Don’t vote for me

If elected, I will not serve.

Seriously, after watching all of these political ads, I have to wonder at the people who willingly and eagerly subject themselves to the rigorous scrutiny that follows the announcement of a run for office.

I am not aware of anything in my background that would trip me up on the way to the popular vote, but does anyone really think the skeletons in their closet are going to come out to rattle in the light of day?

Probably not.

But as a graduate of Queen of Angels Elementary School and Pacelli High School, I feel well armed with advice from nuns and priests that has helped guide me through the pitfalls along the path of life. (And, contrary to what everyone thinks of Catholic priests, I never met an abuser throughout my school years.)

I don’t drink. Well, hardly ever.  Once, about 40 years ago, when I was in charge of getting the paper out on time, I let the guy who made PMTs (photo mechanical transfers) go home early. Then I discovered we didn’t have a PMT of the Blue Stars. That may not seem like a big deal but our managing editor at the time was a big Blue Stars fan and I knew I would hear about this at length on Monday morning. So I called a series of bars looking for the PMT guy, but never did find him.

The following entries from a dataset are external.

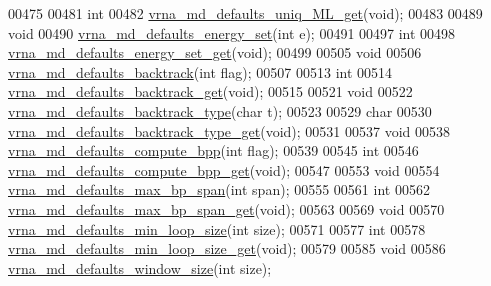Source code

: \begin{DoxyCode}
00475 
00481 \textcolor{keywordtype}{int}
00482 \hyperlink{group__model__details_gab48e70fd024bf838404bcbcca0c874a0}{vrna\_md\_defaults\_uniq\_ML\_get}(\textcolor{keywordtype}{void});
00483 
00489 \textcolor{keywordtype}{void}
00490 \hyperlink{group__model__details_ga8dd29c55787a4576277e1907e92d810c}{vrna\_md\_defaults\_energy\_set}(\textcolor{keywordtype}{int} e);
00491 
00497 \textcolor{keywordtype}{int}
00498 \hyperlink{group__model__details_ga017ed6afb1cba2b7f242412cab618b53}{vrna\_md\_defaults\_energy\_set\_get}(\textcolor{keywordtype}{void});
00499 
00505 \textcolor{keywordtype}{void}
00506 \hyperlink{group__model__details_ga978c468b2fe96a70d5191e3dd17d5599}{vrna\_md\_defaults\_backtrack}(\textcolor{keywordtype}{int} flag);
00507 
00513 \textcolor{keywordtype}{int}
00514 \hyperlink{group__model__details_ga90da1156e6883ddd68527c2830706648}{vrna\_md\_defaults\_backtrack\_get}(\textcolor{keywordtype}{void});
00515 
00521 \textcolor{keywordtype}{void}
00522 \hyperlink{group__model__details_ga68305274de96b56b7799575e222560d8}{vrna\_md\_defaults\_backtrack\_type}(\textcolor{keywordtype}{char} t);
00523 
00529 \textcolor{keywordtype}{char}
00530 \hyperlink{group__model__details_ga1425b4ebd0e034dead66d79becd64143}{vrna\_md\_defaults\_backtrack\_type\_get}(\textcolor{keywordtype}{void});
00531 
00537 \textcolor{keywordtype}{void}
00538 \hyperlink{group__model__details_gaf1b5db10f1f476767f9a95f8a78e3132}{vrna\_md\_defaults\_compute\_bpp}(\textcolor{keywordtype}{int} flag);
00539 
00545 \textcolor{keywordtype}{int}
00546 \hyperlink{group__model__details_gaa3a537e61fbe0518673bf9f73fd820f3}{vrna\_md\_defaults\_compute\_bpp\_get}(\textcolor{keywordtype}{void});
00547 
00553 \textcolor{keywordtype}{void}
00554 \hyperlink{group__model__details_ga4c4bc962f09b4480cb8499f1cf8ae4ec}{vrna\_md\_defaults\_max\_bp\_span}(\textcolor{keywordtype}{int} span);
00555 
00561 \textcolor{keywordtype}{int}
00562 \hyperlink{group__model__details_gaa60f989e062fecd4d4bac89c1883da85}{vrna\_md\_defaults\_max\_bp\_span\_get}(\textcolor{keywordtype}{void});
00563 
00569 \textcolor{keywordtype}{void}
00570 \hyperlink{group__model__details_gac152f1e78c1058a10261022c8dfda0f7}{vrna\_md\_defaults\_min\_loop\_size}(\textcolor{keywordtype}{int} size);
00571 
00577 \textcolor{keywordtype}{int}
00578 \hyperlink{group__model__details_ga5cc691174a75c652807dc361b617632a}{vrna\_md\_defaults\_min\_loop\_size\_get}(\textcolor{keywordtype}{void});
00579 
00585 \textcolor{keywordtype}{void}
00586 \hyperlink{group__model__details_ga7b802ce0e8c3181bf5cb580de6d5b26a}{vrna\_md\_defaults\_window\_size}(\textcolor{keywordtype}{int} size);

\end{DoxyCode}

By shift’s end, I announced I was going to get drunk. Every person with me trotted along to watch me down four gin and sevens. I don’t know how I decided on that drink, but I was smart enough to get a ride home and sick enough the next morning that I swore off drinking. That’s my wildest drinking story.

As for drugs, never used them, but I did inhale. At the old Mary E. Sawyer Auditorium, where I was reviewing a Heart concert, the ventilation system was really bad and everyone around me was high, giving me a contact high. I was so nauseous by the time I got back to the Tribune I could barely write.

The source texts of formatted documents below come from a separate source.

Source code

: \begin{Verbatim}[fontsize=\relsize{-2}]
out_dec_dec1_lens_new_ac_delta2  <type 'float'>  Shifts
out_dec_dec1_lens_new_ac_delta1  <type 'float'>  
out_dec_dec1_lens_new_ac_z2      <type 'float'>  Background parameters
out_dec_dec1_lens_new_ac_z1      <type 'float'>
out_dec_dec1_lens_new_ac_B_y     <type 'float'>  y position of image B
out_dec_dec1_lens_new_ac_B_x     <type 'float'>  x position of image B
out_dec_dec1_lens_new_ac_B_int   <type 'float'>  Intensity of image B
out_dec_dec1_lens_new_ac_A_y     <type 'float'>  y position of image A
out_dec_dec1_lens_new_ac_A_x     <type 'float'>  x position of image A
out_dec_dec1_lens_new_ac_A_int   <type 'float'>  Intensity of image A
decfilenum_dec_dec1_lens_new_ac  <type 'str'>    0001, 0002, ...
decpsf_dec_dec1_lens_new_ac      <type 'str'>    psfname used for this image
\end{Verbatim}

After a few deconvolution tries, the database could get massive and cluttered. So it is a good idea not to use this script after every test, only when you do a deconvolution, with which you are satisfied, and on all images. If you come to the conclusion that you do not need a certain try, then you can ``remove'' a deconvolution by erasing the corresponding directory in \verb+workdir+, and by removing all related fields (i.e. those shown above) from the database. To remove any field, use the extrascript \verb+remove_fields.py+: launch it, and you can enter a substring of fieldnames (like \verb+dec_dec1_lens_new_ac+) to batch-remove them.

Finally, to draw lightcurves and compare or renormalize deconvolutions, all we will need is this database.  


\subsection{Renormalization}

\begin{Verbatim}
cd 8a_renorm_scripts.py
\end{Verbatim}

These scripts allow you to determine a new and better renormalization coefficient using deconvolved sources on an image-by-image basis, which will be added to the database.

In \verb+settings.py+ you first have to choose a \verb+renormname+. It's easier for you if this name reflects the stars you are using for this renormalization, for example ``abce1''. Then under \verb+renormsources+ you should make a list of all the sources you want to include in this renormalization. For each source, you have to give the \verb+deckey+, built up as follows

Since I didn’t drink or do drugs, I didn’t have to worry about drunk driving. Though my car was involved in many car accidents, it was usually parked when it was hit. A car even hit the back door and front porch of my house once, but I wasn’t at home at the time.  Still, it was weird to come walking up the back way and notice a car in my yard and cops questioning folks as they tried to locate me.

I’ve always lived within my means so that means no credit card debit, the house is paid off, and I bought my car with cash.

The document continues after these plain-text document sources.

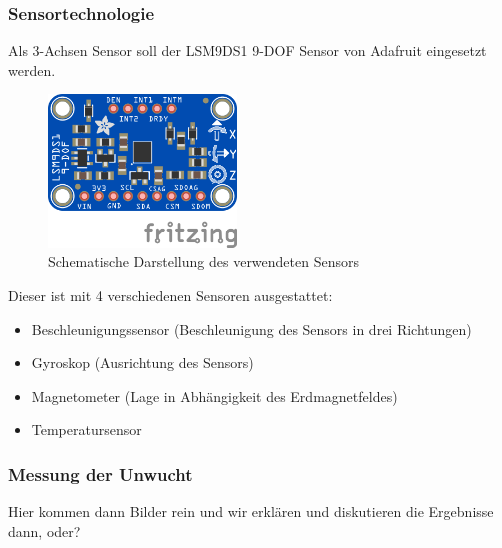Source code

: \subsubsection*{Sensortechnologie}
Als 3-Achsen Sensor soll der LSM9DS1 9-DOF Sensor von Adafruit eingesetzt werden.
\begin{figure}[H]
	\centering
	\includegraphics[width=5cm]{images/chapter/03/9-dof.png}
	\caption{Schematische Darstellung des verwendeten Sensors}
\end{figure}
Dieser ist mit 4 verschiedenen Sensoren ausgestattet:
\begin{itemize}
	\item Beschleunigungssensor (Beschleunigung des Sensors in drei Richtungen)
	\item Gyroskop (Ausrichtung des Sensors)
	\item Magnetometer (Lage in Abhängigkeit des Erdmagnetfeldes)
	\item Temperatursensor
\end{itemize}

\subsubsection*{Messung der Unwucht}
Hier kommen dann Bilder rein und wir erklären und diskutieren die Ergebnisse dann, oder?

I’m kind to old people (especially now that I am old) and love babies.

Yes, now that I think about it, I am well qualified to run for office.

But don’t worry, I won’t. I can’t stand to attend meetings and haven’t attended one since I retired from the La Crosse Tribune. I don’t even attend neighborhood meetings.

So don’t invite me to any meetings and don’t ask me to run for office.

I mean it. If elected, I will not serve … and I won’t have a gin and seven.